Leslie Lamport, known for his seminal work in distributed systems, famously said, “A distributed system is one in which the failure of a computer you didn’t even know existed can render your own computer unusable.” Given this bleak outlook and the large set of possible failures, how do you even begin to verify and validate the distributed systems you build are doing the right thing?
Distributed systems are difficult to build and test for two main reasons: partial failure and asynchrony. Asynchrony is the nondeterminism of ordering and timing within a system; essentially, there is no now.10 Partial failure is the idea components can fail along the way, resulting in incomplete results or data.
These two realities of distributed systems must be addressed to create a correct system. Solving these problems often leads to solutions with a high degree of complexity. This in turn leads to an increase in the probability of human error in either design, implementation, or operation. In addition, the interaction of asynchrony and partial failure leads to an extremely large state space of failure conditions. Because of the complexity of distributed systems and the large state space of failure conditions, testing and verifying these systems are critically important. Without explicitly forcing a system to fail, it is unreasonable to have any confidence it will operate correctly in failure modes.
Formal verification is a set of methods that prove properties about a system. Once these methods have been used, a system gets a gold star for being provably correct.
Formal specification languages. Individual systems and protocols can be verified using formal methods such as TLA+ and Coq.16 These are formal specification languages that allow users to design, model, document, and verify the correctness of concurrent systems. Every system under test requires the definition of the program, an environment including what kinds of failures can happen, and a correctness specification that defines the guarantees the system provides. With these tools a system can be declared provably correct.
Amazon Web Services (AWS) successfully used TLA+ to verify more than 10 core pieces of its infrastructure, including Simple Storage Service (S3).8 This resulted in the discovery of several subtle bugs in the system design and allowed AWS to make aggressive performance optimizations without having to worry about breaking existing behavior.
The typical complaint about formal specification languages is that learning them is difficult and writing the specifications is tedious and time consuming. It is true that while they can uncover onerous bugs, there is a steep learning curve and a large time investment.
Model checking. Another formal method—model checking—can also determine if a system is provably correct. Model checkers use state-space exploration systematically to enumerate paths for a system. Once all paths have been executed, a system can be said to be correct. Examples of model checkers include Spin,11 MoDIST,14 TLC,7 and MaceMC.6
Given the multitude of inputs and failure modes a system can experience, however, running an exhaustive model checker is incredibly time and resource consuming.
Composite.
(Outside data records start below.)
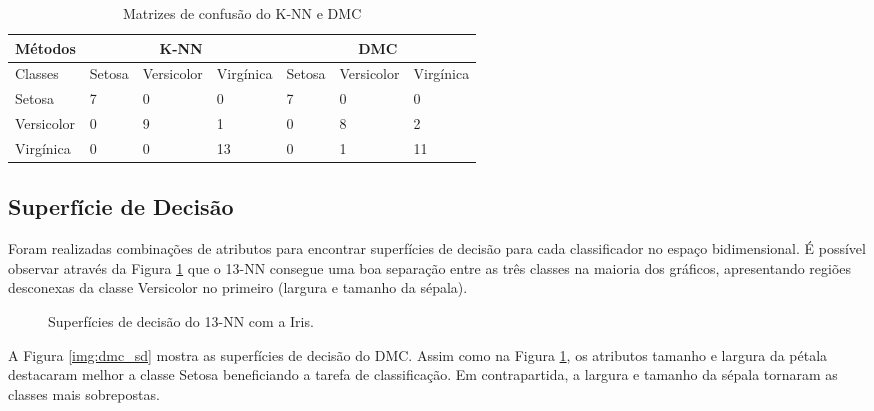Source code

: \documentclass{article}
\begin{document}
\begin{table}[h]
\begin{tabular}{|l|l|l|l|l|l|l|}
\hline
Métodos    & \multicolumn{3}{c|}{\textbf{K-NN}} & \multicolumn{3}{c|}{\textbf{DMC}} \\ \hline
Classes    & Setosa  & Versicolor  & Virgínica  & Setosa  & Versicolor  & Virgínica \\ \hline
Setosa     & 7       & 0           & 0          & 7       & 0           & 0         \\ \hline
Versicolor & 0       & 9           & 1          & 0       & 8           & 2         \\ \hline
Virgínica  & 0       & 0           & 13         & 0       & 1           & 11        \\ \hline
\end{tabular}
\caption{Matrizes de confusão do K-NN e DMC}\label{tab:matriz_knn_dmc}
\end{table}

\subsection{Superfície de Decisão}
Foram realizadas combinações de atributos para encontrar superfícies de decisão para cada classificador no espaço bidimensional. É possível observar através da Figura \ref{img:knn_sd} que o 13-NN consegue uma boa separação entre as três classes na maioria dos gráficos, apresentando regiões desconexas da classe Versicolor no primeiro (largura e tamanho da sépala).


\begin{figure}[!h]
\begin{center}
\caption{Superfícies de decisão do 13-NN com a Iris.}
\label{img:knn_sd}
\end{center}
\end{figure}

A Figura \ref{img:dmc_sd} mostra as superfícies de decisão do DMC. Assim como na Figura \ref{img:knn_sd}, os atributos tamanho e largura da pétala destacaram melhor a classe Setosa beneficiando a tarefa de classificação. Em contrapartida, a largura e tamanho da sépala tornaram as classes mais sobrepostas. 
\end{document}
Some of the objections to and costs of formal verification methods could be overcome if provably correct components composed with one another to create provably correct systems. However, this is not the case. Often components are verified under different failure models, and these obviously do not compose. In addition, the correctness specifications for each component do not compose together to create a correctness specification for the resulting system.1 To prove the resulting system is provably correct, a new correctness specification must be created and the tests must be rerun.
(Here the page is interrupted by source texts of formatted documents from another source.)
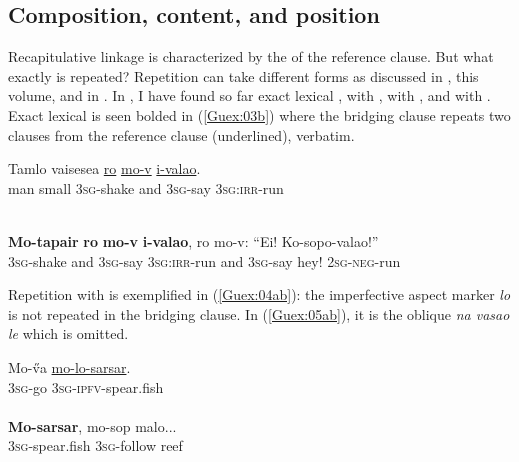\documentclass[output=paper]{LSP/langsci}
\begin{document}
\subsection{Composition, content, and position} 
\label{Gusec:Composition}
Recapitulative linkage is characterized by the  of the reference clause. But what exactly is repeated? Repetition can take different forms as discussed in \citeauthor{guerin18}, this volume, and in \citet[][224]{brown.2000}. In , I have found so far exact lexical ,  with , with , and  with .  Exact lexical  is seen bolded in (\ref{Guex:03b}) where the bridging clause repeats two clauses from the reference clause (underlined), verbatim. 

\begin{exe}
\ex \label{Guex:03ab}
\begin{xlist}
\ex \label{Guex:03a}
\gll Tamlo   vaisesea   \underline{}   \underline{ro}    \underline{mo-v}       \underline{i-valao}.\\
man     small      \textsc{3sg}-shake    and   \textsc{3sg}-say   \textsc{3sg}:\textsc{irr}-run\\
\glt {}\\

\pagebreak

\ex \label{Guex:03b}
\gll \textbf{Mo-tapair}   \textbf{ro}     \textbf{mo-v}       \textbf{i-valao}, ro mo-v:     ``Ei!  Ko-sopo-valao!''\\     	       
    \textsc{3sg}-shake    and   \textsc{3sg}-say   \textsc{3sg:irr}-run    and \textsc{3sg}-say   hey!  \textsc{2sg-neg}-run\\
\glt {} 
\end{xlist}
\end{exe}

Repetition with  is exemplified in (\ref{Guex:04ab}): the imperfective aspect marker \textit{lo} is not repeated in the bridging clause. In (\ref{Guex:05ab}), it is the oblique \textit{na vasao le} which is omitted.

\begin{exe}
\ex \label{Guex:04ab}
\begin{xlist}
\ex \label{Guex:04a}
\gll Mo-\H{v}a \underline{mo-lo-sarsar}.\\
\textsc{3sg}-go     \textsc{3sg}-\textsc{ipfv}-spear.fish\\
\glt {}\\
\ex \label{Guex:04b}
\gll \textbf{Mo-sarsar},   mo-sop         malo...\\     	       
    \textsc{3sg}-spear.fish    \textsc{3sg}-follow   reef \\
\glt {} 
\end{xlist}
\end{exe}
\end{document}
Creating a new correctness specification for each combination of components does not scale well, especially in the microservice-oriented architectures that have recently become popular. Such architectures consist of anywhere from tens to thousands of distinct services, and writing correctness specifications at this scale is not tenable.
Verification in the Wild
Given that formal verification is expensive and does not produce components that can be composed into provably correct systems without additional work, one may despair and claim the problem seems hopeless, distributed systems are awful, and we cannot have nice things.
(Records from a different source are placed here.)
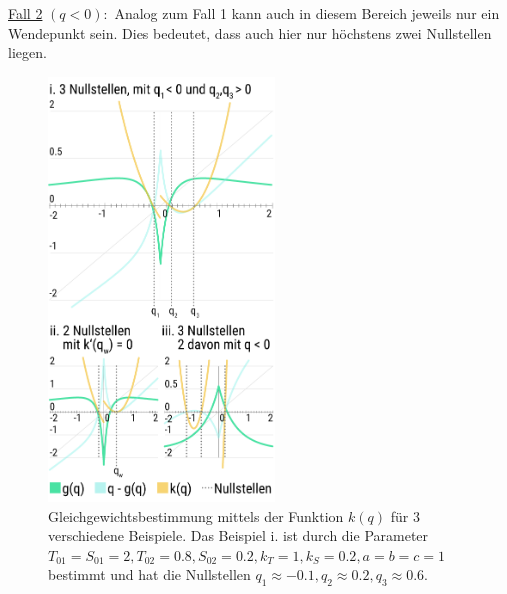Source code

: \documentclass[a4paper,twoside]{article}
\begin{document}
	\noindent\underline{Fall 2} \((q < 0):\) Analog zum Fall 1 kann auch in diesem Bereich jeweils nur ein Wendepunkt sein. Dies bedeutet, dass auch hier nur höchstens zwei Nullstellen liegen.
	
	\begin{figure}[!h]
  		\centering
 		\includegraphics[width=6cm]{../Diagramme/q_von_q_falluntersuchung_anderes_layout.png}
  		\caption{Gleichgewichtsbestimmung mittels der Funktion \(k(q)\) für 3 verschiedene Beispiele. Das Beispiel i. ist durch die Parameter \(T_{01} = S_{01} = 2, T_{02} = 0.8, S_{02} = 0.2, k_T = 1, k_S = 0.2, a = b = c = 1 \) bestimmt und hat die Nullstellen \(q_1 \approx -0.1, q_2 \approx 0.2, q_3 \approx 0.6\). }
  		\label{fig:q_von_q_falluntersuchung}
	\end{figure}	
	
\end{document}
However, all is not lost! You can employ testing methods that greatly increase your confidence the systems you build are correct. While these methods do not provide the gold star of verified provable correctness, they do provide a silver star of “seems pretty legit.”
Monitoring is often cited as a means for verifying and testing distributed systems. Monitoring includes metrics, logs, distributed tracing systems such as Dapper12 and Zipkin,2 and alerts. While monitoring the system and detecting errors is an important part of running any successful service, and necessary for debugging failures, it is a wholly reactive approach for validating distributed systems; bugs can be found only once the code has made it into production and is affecting customers. All of these tools provide visibility into what your system is currently doing versus what it has done in the past. Monitoring allows you only to observe and should not be the sole means of verifying a distributed system.
Canarying new code is an increasingly popular way of “verifying” the code works. It uses a deployment pattern in which new code is gradually introduced into production clusters. Instead of replacing all the nodes in the service with the new code, a few nodes are upgraded to the new version. The metrics and/or output from the canary nodes are compared with the nodes running the old version. If they are deemed equivalent or better, more nodes can be upgraded to the canary version. If the canary nodes behave differently or are faulty, they are rolled back to the old version.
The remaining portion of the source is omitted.